WHAT YOU NEED TO DO:
After locating the line with "implementing traffic patterns)" below, output it and each following line exactly, stopping after the line with "Starter Web Repo". No pictures.

(Rendered images with source text)
========

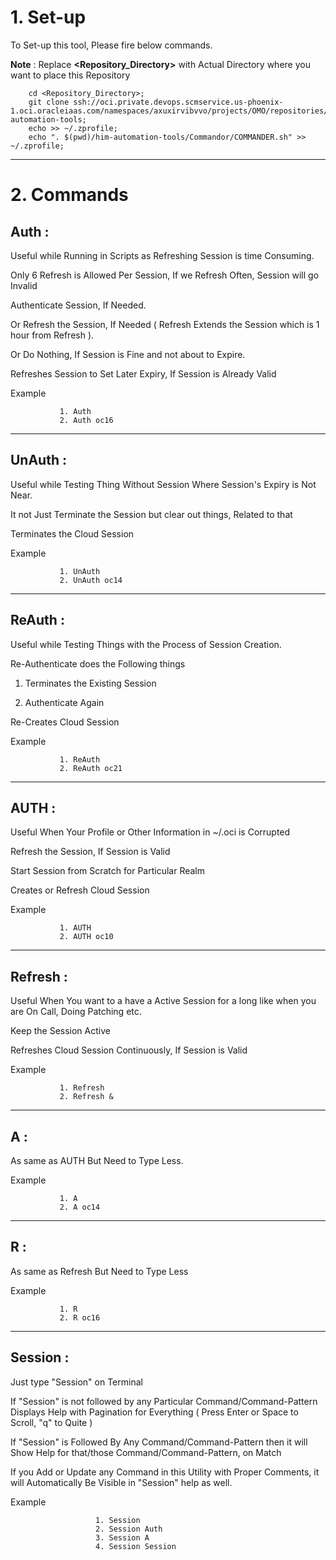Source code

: 
# 1. Set-up

To Set-up this tool, Please fire below commands.

**Note** : Replace __<Repository_Directory>__ with Actual Directory where you want to place this Repository 

        cd <Repository_Directory>;
        git clone ssh://oci.private.devops.scmservice.us-phoenix-1.oci.oracleiaas.com/namespaces/axuxirvibvvo/projects/OMO/repositories/him-automation-tools;
        echo >> ~/.zprofile;
        echo ". $(pwd)/him-automation-tools/Commandor/COMMANDER.sh" >> ~/.zprofile;
__________________________________________________________________________________________________________

# 2. Commands

## Auth : 
Useful while Running in Scripts as Refreshing Session is time Consuming.

Only 6 Refresh is Allowed Per Session, If we Refresh Often, Session will go Invalid

Authenticate Session, If Needed.

Or Refresh the Session, If Needed ( Refresh Extends the Session which is 1 hour from Refresh ).

Or Do Nothing, If Session is Fine and not about to Expire.

Refreshes Session to Set Later Expiry, If Session is Already Valid

Example

               1. Auth
               2. Auth oc16
____________________________________________________________________________________________

## UnAuth : 
Useful while Testing Thing Without Session Where Session's Expiry is Not Near.

It not Just Terminate the Session but clear out things, Related to that


Terminates the Cloud Session

Example

               1. UnAuth
               2. UnAuth oc14
____________________________________________________________________________________________

## ReAuth : 
Useful while Testing Things with the Process of Session Creation.

Re-Authenticate does the Following things

1. Terminates the Existing Session

2. Authenticate Again


Re-Creates Cloud Session

Example

               1. ReAuth
               2. ReAuth oc21
____________________________________________________________________________________________

## AUTH : 
Useful When Your Profile or Other Information in ~/.oci is Corrupted


Refresh the Session, If Session is Valid

Start Session from Scratch for Particular Realm


Creates or Refresh Cloud Session


Example

               1. AUTH
               2. AUTH oc10
____________________________________________________________________________________________

## Refresh : 
Useful When You want to a have a Active Session for a long like when you are On Call, Doing Patching etc.


Keep the Session Active

Refreshes Cloud Session Continuously, If Session is Valid

Example

               1. Refresh
               2. Refresh &
____________________________________________________________________________________________

## A : 
As same as AUTH But Need to Type Less.

Example

               1. A
               2. A oc14
____________________________________________________________________________________________

## R : 
As same as Refresh But Need to Type Less

Example

               1. R
               2. R oc16
____________________________________________________________________________________________

## Session : 
Just type "Session" on Terminal


If "Session" is not followed by any Particular Command/Command-Pattern Displays Help with Pagination for Everything ( Press Enter or Space to Scroll, "q" to Quite )

If "Session" is Followed By Any Command/Command-Pattern then it will Show Help for that/those Command/Command-Pattern, on Match

If you Add or Update any Command in this Utility with Proper Comments, it will Automatically Be Visible in "Session" help as well.

Example

                       1. Session
                       2. Session Auth
                       3. Session A
                       4. Session Session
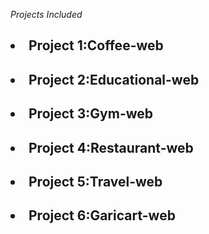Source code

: 
*Projects Included*

<h2><li>Project 1:Coffee-web</li></h2>
<h2><li>Project 2:Educational-web</li></h2>
<h2><li>Project 3:Gym-web</li></h2>
<h2><li>Project 4:Restaurant-web</li></h2>
<h2><li>Project 5:Travel-web</li></h2>
<h2><li>Project 6:Garicart-web</li></h2>
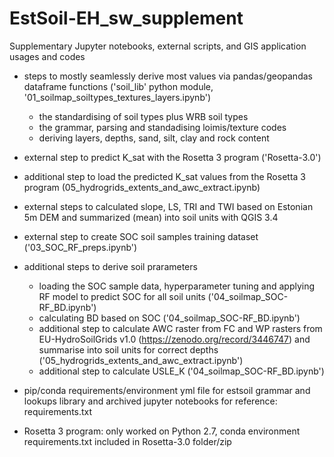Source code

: # EstSoil-EH_sw_supplement

Supplementary Jupyter notebooks, external scripts, and GIS application usages and codes


- steps to mostly seamlessly derive most values via pandas/geopandas dataframe functions ('soil_lib' python module, '01_soilmap_soiltypes_textures_layers.ipynb')
  - the standardising of soil types plus WRB soil types
  - the grammar, parsing and standadising loimis/texture codes
  - deriving layers, depths, sand, silt, clay and rock content
- external step to predict K_sat with the Rosetta 3 program ('Rosetta-3.0') 
- additional step to load the predicted K_sat values from the Rosetta 3 program (05_hydrogrids_extents_and_awc_extract.ipynb)
- external steps to calculated slope, LS, TRI and TWI based on Estonian 5m DEM and summarized (mean) into soil units with QGIS 3.4
- external step to create SOC soil samples training dataset ('03_SOC_RF_preps.ipynb')
- additional steps to derive soil prarameters
  - loading the SOC sample data, hyperparameter tuning and applying RF model to predict SOC for all soil units ('04_soilmap_SOC-RF_BD.ipynb')
  - calculating BD based on SOC ('04_soilmap_SOC-RF_BD.ipynb')
  - additional step to calculate AWC raster from FC and WP rasters from EU-HydroSoilGrids v1.0 (https://zenodo.org/record/3446747)
    and summarise into soil units for correct depths ('05_hydrogrids_extents_and_awc_extract.ipynb')
  - additional step to calculate USLE_K ('04_soilmap_SOC-RF_BD.ipynb')

- pip/conda requirements/environment yml file for estsoil grammar and lookups library and archived jupyter notebooks for reference: requirements.txt
- Rosetta 3 program: only worked on Python 2.7, conda environment requirements.txt included in Rosetta-3.0 folder/zip

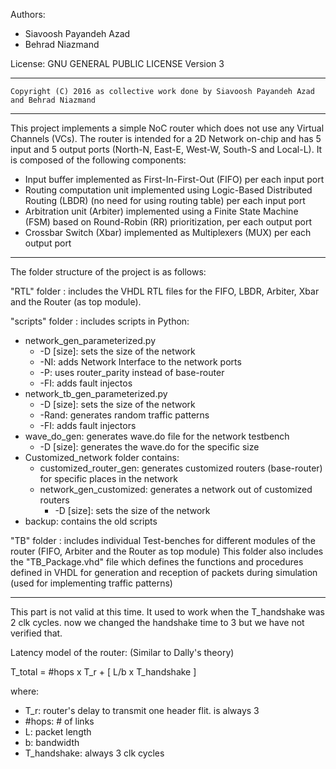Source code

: Authors:

* Siavoosh Payandeh Azad
* Behrad Niazmand

License:  	GNU GENERAL PUBLIC LICENSE Version 3

-------------------------------------------------------------------------------------------------
	Copyright (C) 2016 as collective work done by Siavoosh Payandeh Azad and Behrad Niazmand
-------------------------------------------------------------------------------------------------

This project implements a simple NoC router which does not use any Virtual Channels (VCs). The router is intended for a 2D Network on-chip and has 5 input and 5 output ports (North-N, East-E, West-W, South-S and Local-L). It is composed of the following components: 

- Input buffer implemented as First-In-First-Out (FIFO) per each input port
- Routing computation unit implemented using Logic-Based Distributed Routing (LBDR) (no need for using routing table) per each input port
- Arbitration unit (Arbiter) implemented using a Finite State Machine (FSM) based on Round-Robin (RR) prioritization, per each output port
- Crossbar Switch (Xbar) implemented as Multiplexers (MUX) per each output port

-------------------------------------------------------------------------------------------------

The folder structure of the project is as follows: 

"RTL" folder : includes the VHDL RTL files for the FIFO, LBDR, Arbiter, Xbar and the Router (as top module).

"scripts" folder : includes scripts in Python:

* network_gen_parameterized.py
	* -D [size]: sets the size of the network
	* -NI: adds Network Interface to the network ports
	* -P: uses router_parity instead of base-router
	* -FI: adds fault injectos
* network_tb_gen_parameterized.py
	* -D [size]: sets the size of the network
	* -Rand: generates random traffic patterns
	* -FI: adds fault injectors
* wave_do_gen: generates wave.do file for the network testbench
	* -D [size]: generates the wave.do for the specific size
* Customized_network folder contains:
	* customized_router_gen: generates customized routers (base-router) for specific places in the network
	* network_gen_customized: generates a network out of customized routers
		* -D [size]: sets the size of the network 	
* backup: contains the old scripts

"TB" folder : includes individual Test-benches for different modules of the router (FIFO, Arbiter and the Router as top module) This folder also includes the "TB_Package.vhd" file which defines the functions and procedures defined in VHDL for generation and reception of packets during simulation (used for implementing traffic patterns)

-------------------------------------------------------------------------------------------------

This part is not valid at this time. It used to work when the T_handshake was 2 clk cycles. now we changed the handshake time to 3 but we have not verified that.


Latency model of the router: (Similar to Dally's theory)

T_total = #hops x T_r + [ L/b x T_handshake ]


where: 
 * T_r: router's delay to transmit one header flit. is always 3
 * #hops: # of links
 * L: packet length
 * b: bandwidth
 * T_handshake: always 3 clk cycles
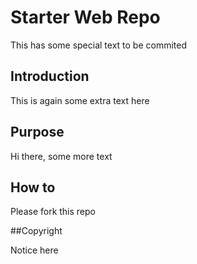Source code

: # Starter Web Repo

This has some special text to be commited

## Introduction

This is again some extra text here

## Purpose 

Hi there, some more text

## How to
Please fork this repo

##Copyright

Notice here 
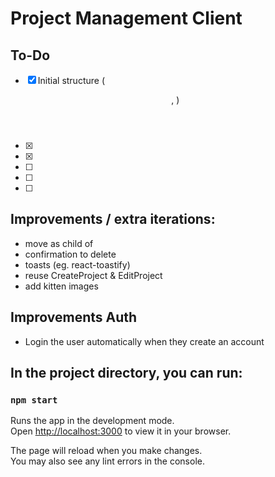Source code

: # Project Management Client

## To-Do

- [x] Initial structure (<Header />, <HomePage />)
- [x] <ProjectsList />
- [x] <CreateProject />
- [ ] <ProjectDetails />
- [ ] <EditProject />
- [ ] <CreateTask />


## Improvements / extra iterations:
- move <CreateProject /> as child of <ProjectsList />
- confirmation to delete
- toasts (eg. react-toastify)
- reuse CreateProject & EditProject
- add kitten images


## Improvements Auth
- Login the user automatically when they create an account


## In the project directory, you can run:

### `npm start`

Runs the app in the development mode.\
Open [http://localhost:3000](http://localhost:3000) to view it in your browser.

The page will reload when you make changes.\
You may also see any lint errors in the console.

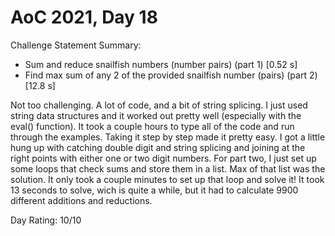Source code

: # AoC 2021, Day 18

Challenge Statement Summary:
  - Sum and reduce snailfish numbers (number pairs) (part 1) [0.52 s]
  - Find max sum of any 2 of the provided snailfish number (pairs) (part 2) [12.8 s]

Not too challenging. A lot of code, and a bit of string splicing. I just used string data structures
and it worked out pretty well (especially with the eval() function). It took a couple hours to type
all of the code and run through the examples. Taking it step by step made it pretty easy. I got a little
hung up with catching double digit and string splicing and joining at the right points with either one
or two digit numbers.
For part two, I just set up some loops that check sums and store them in a list. Max of that list was 
the solution. It only took a couple minutes to set up that loop and solve it! It took 13 seconds to
solve, wich is quite a while, but it had to calculate 9900 different additions and reductions.

Day Rating: 10/10
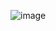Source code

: 
![image](https://user-images.githubusercontent.com/57304670/126052370-7cc67e74-c838-4520-8c84-f705ea7a0153.png)
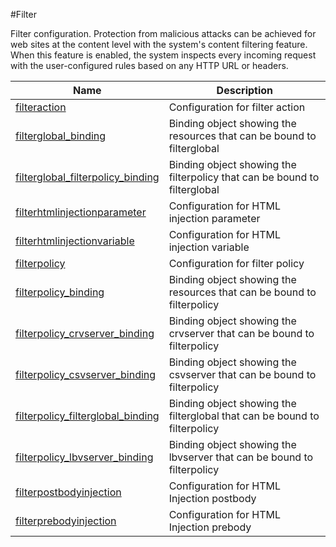 #Filter

Filter configuration. Protection from malicious attacks can be achieved for web sites at the content level with the system's content filtering feature. When this feature is enabled, the system inspects every incoming request with the user-configured rules based on any HTTP URL or headers.


<table><thead><tr><th>Name</th><th>Description</th></tr></thead><tbody><tr><td><a href="../../../configuration/filter/filteraction/filteraction">filteraction</a></td><td>Configuration for filter action</td><tr><tr><td><a href="../../../configuration/filter/filterglobal_binding/filterglobal_binding">filterglobal_binding</a></td><td>Binding object showing the resources that can be bound to filterglobal</td><tr><tr><td><a href="../../../configuration/filter/filterglobal_filterpolicy_binding/filterglobal_filterpolicy_binding">filterglobal_filterpolicy_binding</a></td><td>Binding object showing the filterpolicy that can be bound to filterglobal</td><tr><tr><td><a href="../../../configuration/filter/filterhtmlinjectionparameter/filterhtmlinjectionparameter">filterhtmlinjectionparameter</a></td><td>Configuration for HTML injection parameter</td><tr><tr><td><a href="../../../configuration/filter/filterhtmlinjectionvariable/filterhtmlinjectionvariable">filterhtmlinjectionvariable</a></td><td>Configuration for HTML injection variable</td><tr><tr><td><a href="../../../configuration/filter/filterpolicy/filterpolicy">filterpolicy</a></td><td>Configuration for filter policy</td><tr><tr><td><a href="../../../configuration/filter/filterpolicy_binding/filterpolicy_binding">filterpolicy_binding</a></td><td>Binding object showing the resources that can be bound to filterpolicy</td><tr><tr><td><a href="../../../configuration/filter/filterpolicy_crvserver_binding/filterpolicy_crvserver_binding">filterpolicy_crvserver_binding</a></td><td>Binding object showing the crvserver that can be bound to filterpolicy</td><tr><tr><td><a href="../../../configuration/filter/filterpolicy_csvserver_binding/filterpolicy_csvserver_binding">filterpolicy_csvserver_binding</a></td><td>Binding object showing the csvserver that can be bound to filterpolicy</td><tr><tr><td><a href="../../../configuration/filter/filterpolicy_filterglobal_binding/filterpolicy_filterglobal_binding">filterpolicy_filterglobal_binding</a></td><td>Binding object showing the filterglobal that can be bound to filterpolicy</td><tr><tr><td><a href="../../../configuration/filter/filterpolicy_lbvserver_binding/filterpolicy_lbvserver_binding">filterpolicy_lbvserver_binding</a></td><td>Binding object showing the lbvserver that can be bound to filterpolicy</td><tr><tr><td><a href="../../../configuration/filter/filterpostbodyinjection/filterpostbodyinjection">filterpostbodyinjection</a></td><td>Configuration for HTML Injection postbody</td><tr><tr><td><a href="../../../configuration/filter/filterprebodyinjection/filterprebodyinjection">filterprebodyinjection</a></td><td>Configuration for HTML Injection prebody</td><tr></tbody></table>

========

SOLUTION FOR THIS PROBLEM:
"TB" folder : includes individual Test-benches for different modules of the router (FIFO, Arbiter and the Router as top module) This folder also includes the "TB_Package.vhd" file which defines the functions and procedures defined in VHDL for generation and reception of packets during simulation (used for implementing traffic patterns)

-------------------------------------------------------------------------------------------------

This part is not valid at this time. It used to work when the T_handshake was 2 clk cycles. now we changed the handshake time to 3 but we have not verified that.


Latency model of the router: (Similar to Dally's theory)

T_total = #hops x T_r + [ L/b x T_handshake ]


where: 
 * T_r: router's delay to transmit one header flit. is always 3
 * #hops: # of links
 * L: packet length
 * b: bandwidth
 * T_handshake: always 3 clk cycles
Source code

: # Starter Web Repo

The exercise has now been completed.